Les troupes américaines avaient pour première mission d’encadrer les forces kurdes des YPG (branche syrienne du PKK) pour reconquérir les territoires aux mains de l’État islamique. Plus largement, la présence américaine sur un tiers du territoire syrien avait vocation à endiguer l’influence iranienne en bloquant une partie du corridor iranien qui relie Téhéran à Beyrouth en passant par l’Irak et la Syrie, et à être utilisée comme un levier politique pour faire pression sur le régime syrien. La décision du président américain contredit toute cette stratégie pourtant largement détaillée depuis plusieurs mois, notamment par le biais du représentant américain spécial pour la Syrie, James Jeffrey.

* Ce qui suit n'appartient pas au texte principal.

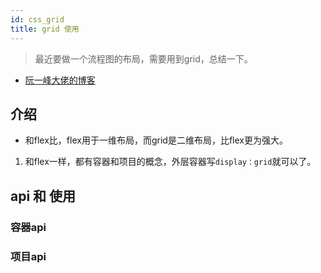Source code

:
 ```yaml
---
id: css_grid
title: grid 使用
---
```

> 最近要做一个流程图的布局，需要用到grid，总结一下。
- [阮一峰大佬的博客](http://www.ruanyifeng.com/blog/2019/03/grid-layout-tutorial.html)
## 介绍
- 和flex比，flex用于一维布局，而grid是二维布局，比flex更为强大。

1. 和flex一样，都有容器和项目的概念，外层容器写`display：grid`就可以了。

## api 和 使用
### 容器api

### 项目api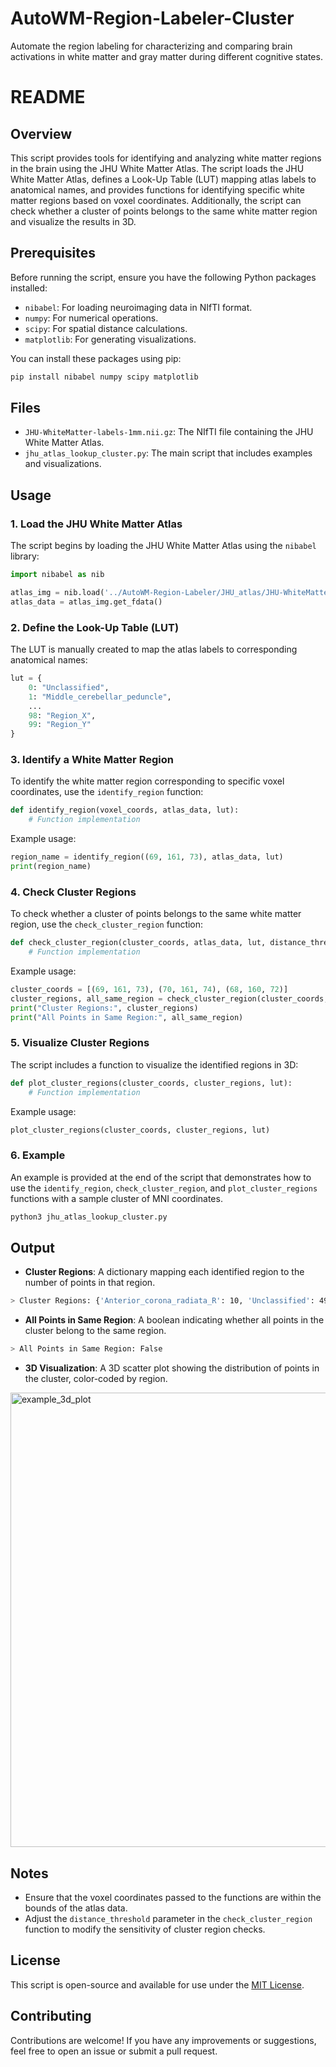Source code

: # AutoWM-Region-Labeler-Cluster
Automate the region labeling for characterizing and comparing brain activations in white matter and gray matter during different cognitive states.

# README

## Overview

This script provides tools for identifying and analyzing white matter regions in the brain using the JHU White Matter Atlas. The script loads the JHU White Matter Atlas, defines a Look-Up Table (LUT) mapping atlas labels to anatomical names, and provides functions for identifying specific white matter regions based on voxel coordinates. Additionally, the script can check whether a cluster of points belongs to the same white matter region and visualize the results in 3D.

## Prerequisites

Before running the script, ensure you have the following Python packages installed:

- `nibabel`: For loading neuroimaging data in NIfTI format.
- `numpy`: For numerical operations.
- `scipy`: For spatial distance calculations.
- `matplotlib`: For generating visualizations.

You can install these packages using pip:

```bash
pip install nibabel numpy scipy matplotlib
```

## Files

- `JHU-WhiteMatter-labels-1mm.nii.gz`: The NIfTI file containing the JHU White Matter Atlas.
- `jhu_atlas_lookup_cluster.py`: The main script that includes examples and visualizations.

## Usage

### 1. Load the JHU White Matter Atlas

The script begins by loading the JHU White Matter Atlas using the `nibabel` library:

```python
import nibabel as nib

atlas_img = nib.load('../AutoWM-Region-Labeler/JHU_atlas/JHU-WhiteMatter-labels-1mm.nii.gz')
atlas_data = atlas_img.get_fdata()
```

### 2. Define the Look-Up Table (LUT)

The LUT is manually created to map the atlas labels to corresponding anatomical names:

```python
lut = {
    0: "Unclassified",
    1: "Middle_cerebellar_peduncle",
    ...
    98: "Region_X",
    99: "Region_Y"
}
```

### 3. Identify a White Matter Region

To identify the white matter region corresponding to specific voxel coordinates, use the `identify_region` function:

```python
def identify_region(voxel_coords, atlas_data, lut):
    # Function implementation
```

Example usage:

```python
region_name = identify_region((69, 161, 73), atlas_data, lut)
print(region_name)
```

### 4. Check Cluster Regions

To check whether a cluster of points belongs to the same white matter region, use the `check_cluster_region` function:

```python
def check_cluster_region(cluster_coords, atlas_data, lut, distance_threshold=5):
    # Function implementation
```

Example usage:

```python
cluster_coords = [(69, 161, 73), (70, 161, 74), (68, 160, 72)]
cluster_regions, all_same_region = check_cluster_region(cluster_coords, atlas_data, lut)
print("Cluster Regions:", cluster_regions)
print("All Points in Same Region:", all_same_region)
```

### 5. Visualize Cluster Regions

The script includes a function to visualize the identified regions in 3D:

```python
def plot_cluster_regions(cluster_coords, cluster_regions, lut):
    # Function implementation
```

Example usage:

```python
plot_cluster_regions(cluster_coords, cluster_regions, lut)
```

### 6. Example

An example is provided at the end of the script that demonstrates how to use the `identify_region`, `check_cluster_region`, and `plot_cluster_regions` functions with a sample cluster of MNI coordinates.

```bash
python3 jhu_atlas_lookup_cluster.py
```

## Output

- **Cluster Regions**: A dictionary mapping each identified region to the number of points in that region.

```bash
> Cluster Regions: {'Anterior_corona_radiata_R': 10, 'Unclassified': 49, 'Genu_of_corpus_callosum': 1}
```

- **All Points in Same Region**: A boolean indicating whether all points in the cluster belong to the same region.

```bash
> All Points in Same Region: False
```

- **3D Visualization**: A 3D scatter plot showing the distribution of points in the cluster, color-coded by region.

<img width="727" alt="example_3d_plot" src="https://github.com/user-attachments/assets/76e7a2f4-c60d-4053-b3d6-6b3183868ea6">

## Notes

- Ensure that the voxel coordinates passed to the functions are within the bounds of the atlas data.
- Adjust the `distance_threshold` parameter in the `check_cluster_region` function to modify the sensitivity of cluster region checks.

## License

This script is open-source and available for use under the [MIT License](LICENSE).

## Contributing

Contributions are welcome! If you have any improvements or suggestions, feel free to open an issue or submit a pull request.
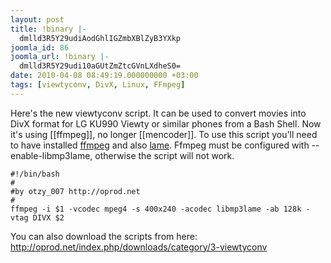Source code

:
 ```yaml
---
layout: post
title: !binary |-
  dmlld3R5Y29udiAodGhlIGZmbXBlZyB3YXkp
joomla_id: 86
joomla_url: !binary |-
  dmlld3R5Y29udi10aGUtZmZtcGVnLXdheS0=
date: 2010-04-08 08:49:19.000000000 +03:00
tags: [viewtyconv, DivX, Linux, FFmpeg]
---
```

Here's the new viewtyconv script. It can be used to convert movies into DivX format for LG KU990 Viewty or similar phones from a Bash Shell. Now it's using [[ffmpeg]], no longer [[mencoder]]. To use this script you'll need to have installed <a href="http://ffmpeg.org/" target="_blank" title="ffmpeg">ffmpeg</a> and also <a href="http://lame.sourceforge.net/" target="_blank" title="lame">lame</a>. Ffmpeg must be configured with --enable-libmp3lame, otherwise the script will not work.

```
#!/bin/bash
#
#by otzy_007 http://oprod.net
#
ffmpeg -i $1 -vcodec mpeg4 -s 400x240 -acodec libmp3lame -ab 128k -vtag DIVX $2
```

You can also download the scripts from here: <a href="index.php/downloads/category/3-viewtyconv">http://oprod.net/index.php/downloads/category/3-viewtyconv</a>
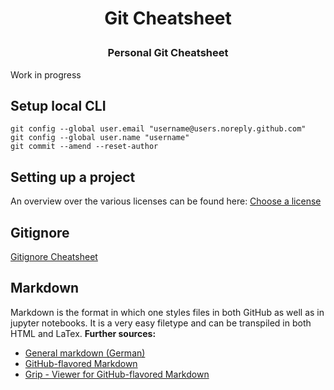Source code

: # <p align="center">Git Cheatsheet</p>
### <p align="center">Personal Git Cheatsheet</p>

Work in progress

## Setup local CLI
```
git config --global user.email "username@users.noreply.github.com"
git config --global user.name "username"
git commit --amend --reset-author
```

## Setting up a project
An overview over the various licenses can be found here:
[Choose a license](https://choosealicense.com/)

## Gitignore
[Gitignore Cheatsheet](https://linuxize.com/post/gitignore-ignoring-files-in-git/)

## Markdown
Markdown is the format in which one styles files in both GitHub as well as in jupyter notebooks. It is a very easy filetype and can be transpiled in both HTML and LaTex. 
**Further sources:**  
- [General markdown (German)](https://markdown.de/)
- [GitHub-flavored Markdown](https://guides.github.com/features/mastering-markdown/)
- [Grip - Viewer for GitHub-flavored Markdown](https://github.com/joeyespo/grip)
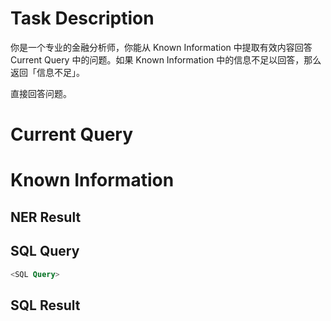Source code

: # Task Description

你是一个专业的金融分析师，你能从 Known Information 中提取有效内容回答 Current Query 中的问题。如果  Known Information 中的信息不足以回答，那么返回「信息不足」。

直接回答问题。

# Current Query

<Current Query>

# Known Information

## NER Result

<NER Result>

## SQL Query 

```sql
<SQL Query>
```

## SQL Result

<SQL Result>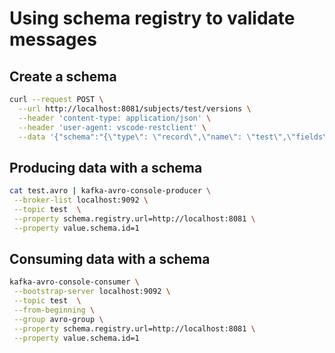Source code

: # Using schema registry to validate messages

## Create a schema

```bash
curl --request POST \
  --url http://localhost:8081/subjects/test/versions \
  --header 'content-type: application/json' \
  --header 'user-agent: vscode-restclient' \
  --data '{"schema":"{\"type\": \"record\",\"name\": \"test\",\"fields\":[{\"type\": \"string\",\"name\": \"field1\"},{\"type\": \"int\",\"name\": \"field2\"}]}","schemaType": "AVRO"}'
```

## Producing data with a schema
```bash
cat test.avro | kafka-avro-console-producer \
 --broker-list localhost:9092 \
 --topic test  \
 --property schema.registry.url=http://localhost:8081 \
 --property value.schema.id=1
```

## Consuming data with a schema
```bash
kafka-avro-console-consumer \
 --bootstrap-server localhost:9092 \
 --topic test  \
 --from-beginning \
 --group avro-group \
 --property schema.registry.url=http://localhost:8081 \
 --property value.schema.id=1
```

« Nous ne partirons pas de Syrie tant que les troupes iraniennes seront en dehors de leurs frontières et cela inclut les supplétifs et les milices », avait pourtant affirmé John Bolton, conseiller à la sécurité nationale, le 24 septembre dernier. Le secrétaire d’État à la Défense, James Mattis, a pour sa part mis en garde à plusieurs reprises sur les risques d’un départ précipité du sol syrien. Le locataire du bureau Ovale semble avoir pris sa décision contre l’avis du clan des faucons anti-iranien, dont John Bolton est le fer de lance, mais aussi d’une grande partie de son administration, en premier lieu le Pentagone.
Deal américano-turc
Il est pour l’heure difficile de saisir toutes les motivations de Donald Trump, d’autant plus si on prend en compte le caractère imprévisible de sa politique. Plusieurs éléments permettent toutefois de mieux comprendre ce qui ressemble à un virage à 180 degrés. Le retrait des troupes américaines faisait partie des promesses de campagne du président américain, dont la base électorale est plutôt isolationniste. Donald Trump n’a jamais caché son manque d’intérêt pour le conflit syrien et souhaitait déjà engager le retrait des forces américaines au printemps dernier. C’est l’intervention de son administration, particulièrement de James Mattis, qui avait permis de trouver un compromis autour d’un objectif de retrait, sans pour autant fixer de calendrier. À l’instar de son prédécesseur Barack Obama, Donald Trump est convaincu de la nécessité de désengager les États-Unis du Moyen-Orient. Dans une interview accordée au Washington Post en novembre dernier, il affirmait que la présence américaine dans la région était principalement liée à Israël, minorant les autres aspects stratégiques de celle-ci. L’ancien magnat de l’immobilier semblait attendre avec impatience la fin de la reconquête du territoire aux mains de l’EI pour revendiquer la victoire et annoncer le départ des troupes américaines. La reprise en cours du dernier fief urbain de l’EI, la ville de Hajine, à la frontière syro-irakienne, doit conforter le président dans sa vision que la mission antiterroriste est désormais terminée. Les experts considèrent pourtant, de façon unanime, que la fin territoriale de l’EI ne signifie pas que le mouvement va disparaître mais qu’il va au contraire devenir plus souterrain en attendant un moment plus propice. L’influent sénateur républicain Lindsey Graham, proche de Donald
Trump, ne disait pas autre chose hier : « L’EI n’a été vaincu ni en Syrie, ni en Irak, ni en Afghanistan. Et retirer les forces américaines serait une erreur monumentale à la Obama. »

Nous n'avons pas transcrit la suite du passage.